Questions remain as to whether Steven T. Miller resigned from his position as acting commissioner of the Internal Revenue Service or if the Obama administration forced him out as a result of the controversy surrounding the agency’s targeting of tea party and other conservative organizations. President Barack Obama called the IRS’s actions “inexcusable.”
“Americans are right to be angry about it, and I’m angry about it,” Obama said, saying that he “will not tolerate this kind of behavior in any agency, but especially in the IRS, given the power that it has and the reach that it has.”
Miller is no stranger to accusations that he took part in probing conservative organizations’ tax status. Miller, an IRS lawyer since 1987, investigated conservative organizations during the Clinton administration. The Washington D.C. based watch dog group Judicial Watch was one of many right of center groups that faced scrutiny by Miller’s Services and Enforcement Division during the 1990’s.
Other organizations the IRS probed during the Clinton years included: The National Review, The Heritage Foundation, The National Rifle Association, The American Spectator, National Center for Public Policy Research, Freedom Alliance, Citizens Against Government Waste, and Concerned Women for America.
In 2000, the Joint Committee on Taxation investigated the allegations relating to the IRS’s handling of tax exempt organizations. Essentially, the committee came to the conclusion the groups who claimed to be singled out by the IRS for their political views could not claim they were targeted as a result of any bias or misconduct by the agency.

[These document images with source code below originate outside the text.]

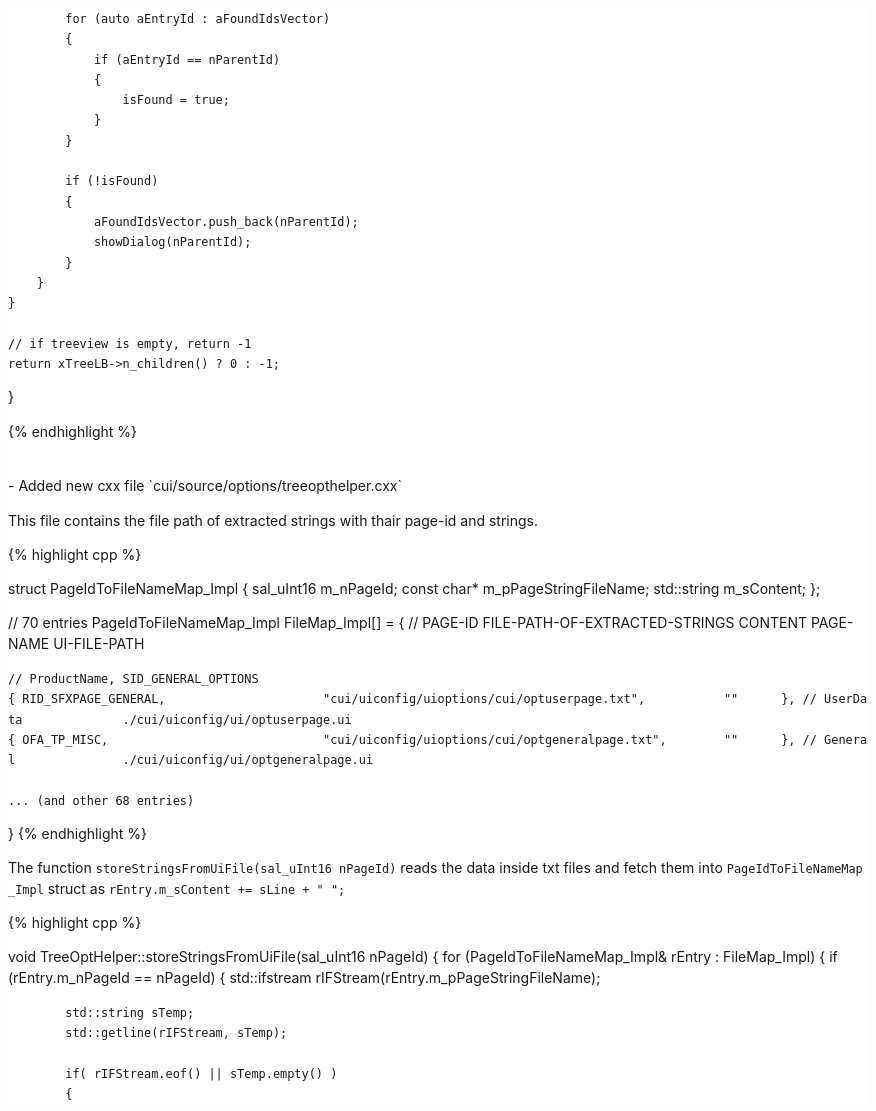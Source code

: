             for (auto aEntryId : aFoundIdsVector)
            {
                if (aEntryId == nParentId)
                {
                    isFound = true;
                }
            }

            if (!isFound)
            {
                aFoundIdsVector.push_back(nParentId);
                showDialog(nParentId);
            }
        }
    }

    // if treeview is empty, return -1
    return xTreeLB->n_children() ? 0 : -1;
}

{% endhighlight %}

<br>
- Added new cxx file `cui/source/options/treeopthelper.cxx`

This file contains the file path of extracted strings with thair page-id and strings.

{% highlight cpp %}

struct PageIdToFileNameMap_Impl
{
    sal_uInt16      m_nPageId;
    const char*     m_pPageStringFileName;
    std::string     m_sContent;
};

// 70 entries
PageIdToFileNameMap_Impl FileMap_Impl[] =
{
    // PAGE-ID                                  FILE-PATH-OF-EXTRACTED-STRINGS                          CONTENT       PAGE-NAME             UI-FILE-PATH

    // ProductName, SID_GENERAL_OPTIONS
    { RID_SFXPAGE_GENERAL,                      "cui/uiconfig/uioptions/cui/optuserpage.txt",           ""      }, // UserData              ./cui/uiconfig/ui/optuserpage.ui
    { OFA_TP_MISC,                              "cui/uiconfig/uioptions/cui/optgeneralpage.txt",        ""      }, // General               ./cui/uiconfig/ui/optgeneralpage.ui

    ... (and other 68 entries)
}
{% endhighlight %}

The function `storeStringsFromUiFile(sal_uInt16 nPageId)` reads the data inside txt files and fetch them into `PageIdToFileNameMap_Impl` struct as `rEntry.m_sContent += sLine + " ";`

{% highlight cpp %}

void TreeOptHelper::storeStringsFromUiFile(sal_uInt16 nPageId)
{
    for (PageIdToFileNameMap_Impl& rEntry : FileMap_Impl)
    {
        if (rEntry.m_nPageId == nPageId)
        {
            std::ifstream rIFStream(rEntry.m_pPageStringFileName);

            std::string sTemp;
            std::getline(rIFStream, sTemp);

            if( rIFStream.eof() || sTemp.empty() )
            {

Senator Orrin Hatch (R-UT) served on that committee and stands by its findings. Antonia Ferrier, Press Secretary for Senator Hatch wrote to Breitbart News stating that comparing the present day IRS scandal to the allegations against the IRS from conservative organizations from the 90’s was comparing “apples to oranges.”:
This investigation from 13 years ago found there was not enough evidence to validate these assertions. Today after a treasury IG investigation, the IRS admits it targeted conservative organizations starting in 2010, because of their political beliefs. In fact, he was one of the first Senators to speak out to the IRS after he learned of this from conservative groups. He wrote to the IRS back in 2010 concerned that the agency would become political looking at 501c4s. And in 2012, he wrote three separate letters to the agency asking whether conservative groups were being targeted. The IRS in all of its responses never let on that this was happening. Sen. Hatch has said that the IRS lied to him and called for Acting Commissioner Miller to go. He also wants to know how conservative donor information ended up getting leaked to liberal groups; this is a federal crime. Leading a Finance Committee investigation into this profiling, there is no greater advocate for getting to the truth and stopping this abuse of power from ever happening again than Sen Hatch.